I am an educator and researcher specializing in human-environment relations, urban resilience and sustainability, and social-ecological systems thinking. I hold a PhD in Human Geography from the Department of Earth and Environmental Science at the CUNY Graduate Center, and I am currently an Urban Studies Foundation International Postdoctoral Research Fellow based in the Department of Global and Sociocultural Studies at Florida International University. At FIU I am also affiliated with the Institute of Environment, Sea Level Solutions Center, and am co-lead of the NSF-funded Florida Coastal Everglades Long-Term Ecological Research Project Human Dimensions working group. Previously I was a Visiting Assistant Professor of Culture and Media at The New School and taught urban and environmental studies and planning in the Department of Urban Studies and Environmental Studies Program at Queens College.
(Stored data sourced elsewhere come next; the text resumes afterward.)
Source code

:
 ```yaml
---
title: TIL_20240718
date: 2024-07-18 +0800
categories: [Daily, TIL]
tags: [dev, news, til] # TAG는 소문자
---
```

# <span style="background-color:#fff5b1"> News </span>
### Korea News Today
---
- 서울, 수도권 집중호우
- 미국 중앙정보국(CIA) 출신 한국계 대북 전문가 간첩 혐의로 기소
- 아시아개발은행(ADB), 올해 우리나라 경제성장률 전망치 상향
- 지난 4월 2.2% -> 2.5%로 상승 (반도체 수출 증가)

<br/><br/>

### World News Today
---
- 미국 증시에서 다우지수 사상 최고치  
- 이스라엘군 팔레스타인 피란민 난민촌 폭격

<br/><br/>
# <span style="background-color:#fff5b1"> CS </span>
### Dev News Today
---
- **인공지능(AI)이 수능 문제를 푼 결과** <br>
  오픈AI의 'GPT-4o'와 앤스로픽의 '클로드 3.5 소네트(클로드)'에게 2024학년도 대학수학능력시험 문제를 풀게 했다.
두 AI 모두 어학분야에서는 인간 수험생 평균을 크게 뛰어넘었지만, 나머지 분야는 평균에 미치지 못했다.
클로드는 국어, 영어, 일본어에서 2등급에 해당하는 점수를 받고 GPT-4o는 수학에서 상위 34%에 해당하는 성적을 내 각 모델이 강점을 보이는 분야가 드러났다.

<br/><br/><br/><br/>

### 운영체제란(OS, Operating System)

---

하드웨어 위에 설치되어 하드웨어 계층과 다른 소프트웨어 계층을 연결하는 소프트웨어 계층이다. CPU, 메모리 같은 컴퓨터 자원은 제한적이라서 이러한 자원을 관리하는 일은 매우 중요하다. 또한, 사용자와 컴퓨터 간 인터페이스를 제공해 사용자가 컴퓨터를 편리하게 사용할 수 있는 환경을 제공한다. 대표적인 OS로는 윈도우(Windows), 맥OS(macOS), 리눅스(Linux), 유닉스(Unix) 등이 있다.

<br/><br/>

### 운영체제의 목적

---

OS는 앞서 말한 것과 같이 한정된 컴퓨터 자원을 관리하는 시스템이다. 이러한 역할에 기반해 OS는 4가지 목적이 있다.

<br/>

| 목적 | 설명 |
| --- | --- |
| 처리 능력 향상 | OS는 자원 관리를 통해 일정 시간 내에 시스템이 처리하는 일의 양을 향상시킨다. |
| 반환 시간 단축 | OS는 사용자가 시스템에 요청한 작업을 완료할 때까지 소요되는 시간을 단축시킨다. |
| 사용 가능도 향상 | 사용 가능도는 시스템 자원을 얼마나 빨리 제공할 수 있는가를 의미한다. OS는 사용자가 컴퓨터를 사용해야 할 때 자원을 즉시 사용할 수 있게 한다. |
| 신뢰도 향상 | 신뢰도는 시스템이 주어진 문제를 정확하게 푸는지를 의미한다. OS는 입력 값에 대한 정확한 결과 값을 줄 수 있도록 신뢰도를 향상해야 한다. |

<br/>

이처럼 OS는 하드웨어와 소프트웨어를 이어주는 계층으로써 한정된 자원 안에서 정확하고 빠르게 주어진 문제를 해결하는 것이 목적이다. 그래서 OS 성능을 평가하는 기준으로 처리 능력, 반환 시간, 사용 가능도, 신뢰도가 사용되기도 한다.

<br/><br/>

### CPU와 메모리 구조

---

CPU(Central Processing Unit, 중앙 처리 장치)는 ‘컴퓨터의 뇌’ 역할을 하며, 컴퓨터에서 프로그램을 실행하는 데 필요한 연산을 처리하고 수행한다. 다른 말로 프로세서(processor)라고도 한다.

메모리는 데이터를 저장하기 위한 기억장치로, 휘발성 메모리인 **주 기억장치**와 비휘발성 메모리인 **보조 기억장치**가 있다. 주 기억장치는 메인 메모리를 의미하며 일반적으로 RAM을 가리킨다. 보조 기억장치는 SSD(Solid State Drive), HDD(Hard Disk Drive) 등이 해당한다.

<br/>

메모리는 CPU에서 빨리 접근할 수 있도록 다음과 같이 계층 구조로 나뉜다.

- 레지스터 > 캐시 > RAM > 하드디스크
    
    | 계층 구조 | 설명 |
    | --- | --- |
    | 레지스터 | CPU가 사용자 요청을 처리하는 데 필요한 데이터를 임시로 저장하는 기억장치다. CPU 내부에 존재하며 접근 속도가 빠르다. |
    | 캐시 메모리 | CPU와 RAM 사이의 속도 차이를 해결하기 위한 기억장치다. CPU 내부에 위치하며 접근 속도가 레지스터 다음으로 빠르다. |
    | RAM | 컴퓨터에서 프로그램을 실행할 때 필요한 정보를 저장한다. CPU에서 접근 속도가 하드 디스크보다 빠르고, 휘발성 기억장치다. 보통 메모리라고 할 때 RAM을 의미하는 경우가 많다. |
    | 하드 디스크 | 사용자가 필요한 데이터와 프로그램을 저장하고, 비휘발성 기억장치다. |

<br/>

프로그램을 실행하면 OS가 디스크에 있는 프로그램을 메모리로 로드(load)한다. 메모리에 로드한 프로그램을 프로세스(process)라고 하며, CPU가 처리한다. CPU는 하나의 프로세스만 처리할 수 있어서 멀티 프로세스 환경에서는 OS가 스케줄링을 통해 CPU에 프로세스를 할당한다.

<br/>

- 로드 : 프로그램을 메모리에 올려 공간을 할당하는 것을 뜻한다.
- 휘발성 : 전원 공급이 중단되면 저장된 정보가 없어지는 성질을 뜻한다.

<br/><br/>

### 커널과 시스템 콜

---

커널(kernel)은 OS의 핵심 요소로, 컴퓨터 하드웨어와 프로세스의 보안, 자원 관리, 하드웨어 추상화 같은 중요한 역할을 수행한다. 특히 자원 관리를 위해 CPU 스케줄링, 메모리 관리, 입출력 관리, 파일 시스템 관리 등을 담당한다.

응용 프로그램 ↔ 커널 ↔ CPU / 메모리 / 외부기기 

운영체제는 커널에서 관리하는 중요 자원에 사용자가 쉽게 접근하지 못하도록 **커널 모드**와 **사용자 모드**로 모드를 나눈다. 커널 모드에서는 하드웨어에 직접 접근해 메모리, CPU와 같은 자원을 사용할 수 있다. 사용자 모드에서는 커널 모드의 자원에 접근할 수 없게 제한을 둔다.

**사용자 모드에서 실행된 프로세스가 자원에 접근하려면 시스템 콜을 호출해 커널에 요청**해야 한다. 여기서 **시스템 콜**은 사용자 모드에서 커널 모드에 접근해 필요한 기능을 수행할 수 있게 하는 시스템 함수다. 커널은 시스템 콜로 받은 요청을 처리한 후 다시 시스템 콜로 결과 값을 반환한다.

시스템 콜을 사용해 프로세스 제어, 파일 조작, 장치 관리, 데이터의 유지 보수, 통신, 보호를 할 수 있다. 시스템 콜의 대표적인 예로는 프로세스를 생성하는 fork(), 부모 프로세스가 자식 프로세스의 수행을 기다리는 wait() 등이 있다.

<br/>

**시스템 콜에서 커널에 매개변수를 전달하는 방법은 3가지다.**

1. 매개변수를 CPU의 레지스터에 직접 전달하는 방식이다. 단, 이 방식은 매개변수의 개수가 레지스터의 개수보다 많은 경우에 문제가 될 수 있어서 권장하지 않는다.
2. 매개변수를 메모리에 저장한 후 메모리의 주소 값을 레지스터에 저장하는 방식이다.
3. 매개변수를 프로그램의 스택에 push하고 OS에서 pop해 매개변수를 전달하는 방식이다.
In my work I use geography, political ecology, and infrastructure studies to critically analyze the environmental, social, and technical transformations of urban life in the age of climate change. My research on New York and Miami Beach combines empirical research, stakeholder interviews, and site observations to explore the engineering, legal, and philosophical challenges of resilience as a new paradigm of urban planning. As I have argued in a series of journal articles published in Political Geography, Geography Compass, Geoforum, and Environment and Planning E: Nature and Place, urban resilience is a mode of government that moves beyond outdated forms of urban planning based in modern human/nature binaries by redesigning the city as a social-ecological system secured via nature’s own inherent, vital capacities. An important focus of my research also considers how ordinary urban dwellers are transforming social and environmental relations in order to live more sustainably and equitably in the 21st century. This work explores the possibilities for sustainability experimentation and new forms of human-nature collaboration in the age of climate change, assembling stories and tools emerging at the front lines of environmental transformation. I am now working on a new book, Miami Forever? Urbanism in the Anthropocene. Through a multi-sited research program based in a global city vulnerable to early sea level rise, I critically examine three case studies of resiliency experimentation: Everglades restoration designs to protect the Biscayne aquifer from saltwater intrusion; art and planning institutions’ social media and public art efforts to market an aqua-urban future for Miami; and indigenous and transnational migrant communities’ practices for confronting sunny day flooding.
Along with scholarly publication and teaching, I frequently work with government organizations, community groups, art institutions and nonprofits to explore experimental sustainability planning and community resilience design.